When does selfless goodness stop being a good thing and start to be a clearly foolish endeavour? Does anyone really change? The social concerns may be different nowadays but the notion of world responsibility toward the less fortunate remains a concern. How personally should we take the notion of "charity?" To what extent should we open our hearts and our homes to a person who needs rescuing? It is not an easy question.

Hankin was criticized in his time because he failed to provide "satisfactory" endings to his plays. How can this be a comedy is Margery's heart is broken? Will Lady Denison and Margery continue to pursue this kind of charity? Should they do so? Are they right to flaunt social convention in the name of kindness or is their intention misguided and foolish? Should personal sacrifice extend to marrying someone to redeem them? There remains a wide gap between the romantic ideal and the practical reality, and Hankin's comedy is not as light as it would appear. I consider the fact that he does not provide facile resolution as a strength, rather than a weakness. This play was deeper and more relevant than it would appear at first glance.

Photo from www.shawfest.com

The Sea
By Edward Bond
8:00, Sunday, June 8, 2014
Court House Theatre, Niagara-on-the-Lake

It is 1907. A storm rages at sea. A young man is drowned. The Coast Guard is at arms because invaders may be attacking. The play was originally produced at the Royal Court Theatre on 22 May 1973. The director's notes in the programme refer to Margaret Thatcher, the IRA, Pink Floyd, Monty Python's Plying Circus, and the invasion of the body snatchers. The play looks Edwardian --it is set in Edwardian times-- but it has contemporary concerns.

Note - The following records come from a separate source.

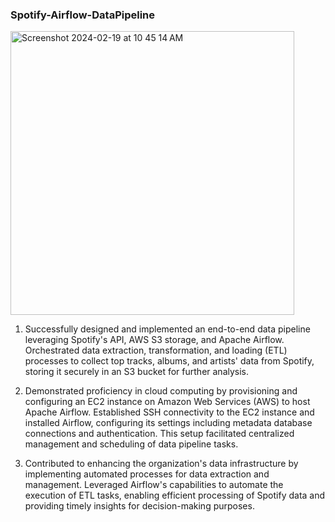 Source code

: ### Spotify-Airflow-DataPipeline


<img width="454" alt="Screenshot 2024-02-19 at 10 45 14 AM" src="https://github.com/jasumonga17/Spotify-Airflow-DataPipeline/assets/76562774/0b8b7294-89d7-43e1-86cc-c410c2a03bbf">

1. Successfully designed and implemented an end-to-end data pipeline leveraging Spotify's API, AWS S3 storage, and Apache Airflow. Orchestrated data extraction, transformation, and loading (ETL) processes to collect top tracks, albums, and artists' data from Spotify, storing it securely in an S3 bucket for further analysis.

2. Demonstrated proficiency in cloud computing by provisioning and configuring an EC2 instance on Amazon Web Services (AWS) to host Apache Airflow. Established SSH connectivity to the EC2 instance and installed Airflow, configuring its settings including metadata database connections and authentication. This setup facilitated centralized management and scheduling of data pipeline tasks.

3. Contributed to enhancing the organization's data infrastructure by implementing automated processes for data extraction and management. Leveraged Airflow's capabilities to automate the execution of ETL tasks, enabling efficient processing of Spotify data and providing timely insights for decision-making purposes.

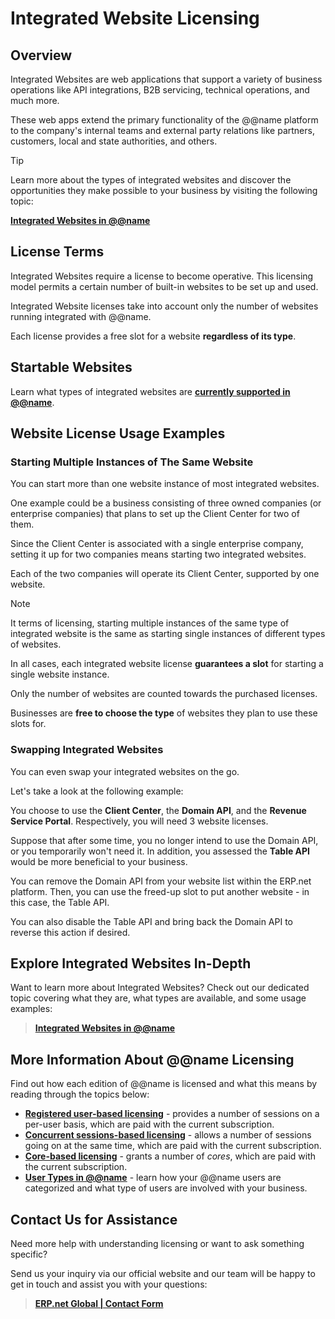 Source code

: # Integrated Website Licensing

## Overview

Integrated Websites are web applications that support a variety of business operations like API integrations, B2B servicing, technical operations, and much more.  

These web apps extend the primary functionality of the @@name platform to the company's internal teams and external party relations like partners, customers, local and state authorities, and others.  

> [!Tip]  
> Learn more about the types of integrated websites and discover the opportunities they make possible to your business by visiting the following topic:
> 
> **[Integrated Websites in @@name](~/features/system/integrated-websites.md)**

## License Terms

Integrated Websites require a license to become operative. 
This licensing model permits a certain number of built-in websites to be set up and used.  

Integrated Website licenses take into account only the number of websites running integrated with @@name.  

Each license provides a free slot for a website **regardless of its type**.  

## Startable Websites

Learn what types of integrated websites are [**currently supported in @@name**](~/features/system/integrated-websites.md).  

## Website License Usage Examples

### Starting Multiple Instances of The Same Website

You can start more than one website instance of most integrated websites.

One example could be a business consisting of three owned companies (or enterprise companies) that plans to set up the Client Center for two of them.  

Since the Client Center is associated with a single enterprise company, setting it up for two companies means starting two integrated websites.  

Each of the two companies will operate its Client Center, supported by one website.  

> [!Note]
> 
> It terms of licensing, starting multiple instances of the same type of integrated website is the same as starting single instances of different types of websites.
> 
> In all cases, each integrated website license **guarantees a slot** for starting a single website instance.  
>
> Only the number of websites are counted towards the purchased licenses.
> 
> Businesses are **free to choose the type** of websites they plan to use these slots for.  

### Swapping Integrated Websites

You can even swap your integrated websites on the go.  

Let's take a look at the following example:  

You choose to use the **Client Center**, the **Domain API**, and the **Revenue Service Portal**. 
Respectively, you will need 3 website licenses.  

Suppose that after some time, you no longer intend to use the Domain API, or you temporarily won't need it. 
In addition, you assessed the **Table API** would be more beneficial to your business.  

You can remove the Domain API from your website list within the ERP.net platform. 
Then, you can use the freed-up slot to put another website - in this case, the Table API.  

You can also disable the Table API and bring back the Domain API to reverse this action if desired.  

## Explore Integrated Websites In-Depth

Want to learn more about Integrated Websites? 
Check out our dedicated topic covering what they are, what types are available, and some usage examples:  

> **[Integrated Websites in @@name](~/features/system/integrated-websites.md)**

## More Information About @@name Licensing

Find out how each edition of @@name is licensed and what this means by reading through the topics below:  

* **[Registered user-based licensing](registered-user-based-licensing.md)** - provides a number of sessions on a per-user basis, which are paid with the current subscription. 
* **[Concurrent sessions-based licensing](concurrent-sessions-based-licensing.md)** - allows a number of sessions going on at the same time, which are paid with the current subscription. 
* **[Core-based licensing](core-licensing.md)** - grants a number of *cores*, which are paid with the current subscription. 
* **[User Types in @@name](user-types.md)** - learn how your @@name users are categorized and what type of users are involved with your business.  

## Contact Us for Assistance

Need more help with understanding licensing or want to ask something specific?  

Send us your inquiry via our official website and our team will be happy to get in touch and assist you with your questions:  

> **[ERP.net Global | Contact Form](https://erp.net/contact-us/)**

The opening scene shows the wind machine, property of the East Anglia Theatre Company, on the beach at night. Like Brecht, Bond reminds us that this is a play, not real life (epic theatre convention). As the machine is set in motion, the "storm" rages and the story begins to unfold. A young man's boat overturns and he is killed, either by the storm or possibly by Hatch (Patrick Galligan) the maniacal leader of the Coast Guard who is convinced that aliens from outer space are attempting to land on England's shores. Hatch, the draper, a seller of yard goods, is a bona fide mad hatter. He, in turn, is terrorized by Lady Rafi (Fiona Reid), the town's matriarch, who orders goods and then will not accept them when they arrive. She maintains the social order and runs the local amateur theatre society in which she is the star. Willy (Wade Bogert-O'Brien) survives the shipwreck and must go speak to the deceased's fiancée Rose (Julia Course). Hatch presumes that Willy is an invading aliens and threatens his life. Evens (Peter Millard), the drunken hermit who lives in an abandoned boat on the beach, comforts Willy and tells him that Hatch is harmless.

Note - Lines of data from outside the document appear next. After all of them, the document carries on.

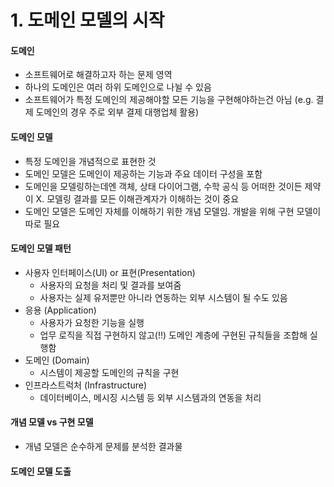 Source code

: # 1. 도메인 모델의 시작
#### 도메인
- 소프트웨어로 해결하고자 하는 문제 영역
- 하나의 도메인은 여러 하위 도메인으로 나뉠 수 있음
- 소프트웨어가 특정 도메인의 제공해야할 모든 기능을 구현해야하는건 아님 (e.g. 결제 도메인의 경우 주로 외부 결제 대행업체 활용)

#### 도메인 모델
- 특정 도메인을 개념적으로 표현한 것
- 도메인 모델은 도메인이 제공하는 기능과 주요 데이터 구성을 포함
- 도메인을 모델링하는데엔 객체, 상태 다이어그램, 수학 공식 등 어떠한 것이든 제약이 X. 모델링 결과를 모든 이해관계자가 이해하는 것이 중요
- 도메인 모델은 도메인 자체를 이해하기 위한 개념 모델임. 개발을 위해 구현 모델이 따로 필요

#### 도메인 모델 패턴
- 사용자 인터페이스(UI) or 표현(Presentation)
    - 사용자의 요청을 처리 및 결과를 보여줌
    - 사용자는 실제 유저뿐만 아니라 연동하는 외부 시스템이 될 수도 있음
- 응용 (Application)
    - 사용자가 요청한 기능을 실행
    - 업무 로직을 직접 구현하지 않고(!!) 도메인 계층에 구현된 규칙들을 조합해 실행함
- 도메인 (Domain)
    - 시스템이 제공할 도메인의 규칙을 구현
- 인프라스트럭처 (Infrastructure)
    - 데이터베이스, 메시징 시스템 등 외부 시스템과의 연동을 처리

#### 개념 모델 vs 구현 모델
- 개념 모델은 순수하게 문제를 분석한 결과물

#### 도메인 모델 도출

I felt like I was at sea for most of the first act. I could make no sense of this play until I latched onto the notion that the main characters are all Shakespearean fools. Lady Rafi is the tyrannical fool. Hatch is the mad fool. Evens is the wise fool. Once this became clear, the whole play started to make more sense. In the end each of the fools tells the young people to leave this place: Lady Rafi and Evens tell them to get away for their own good and Hatch tells them to get out. Staying would only lead to madness.

Several elements did not hold together. Hatch the draper was unconvincing in his over the top lunacy. It is hard to see how he could hold down any sort of job at all, much less run a store and serve as the head of the coast guard. The scene in which Lady Rafi is declaiming her lines in the theatre society rehearsal as Orpheus, asking a stalwart Rose as Eurydice to come back from the dead, is a moment of high irony, but not believable. The vocal battle and the tussle over the ashes at the funeral were delightfully uproarious but blatantly silly. There were moments of levity and seriousness, but overall, I am not convinced that this play manages to make enough sense of the madness. Also, the Shaw Festival could use a bit of work on its wigs. The wig lines were visible on every character in both productions and it is disconcerting.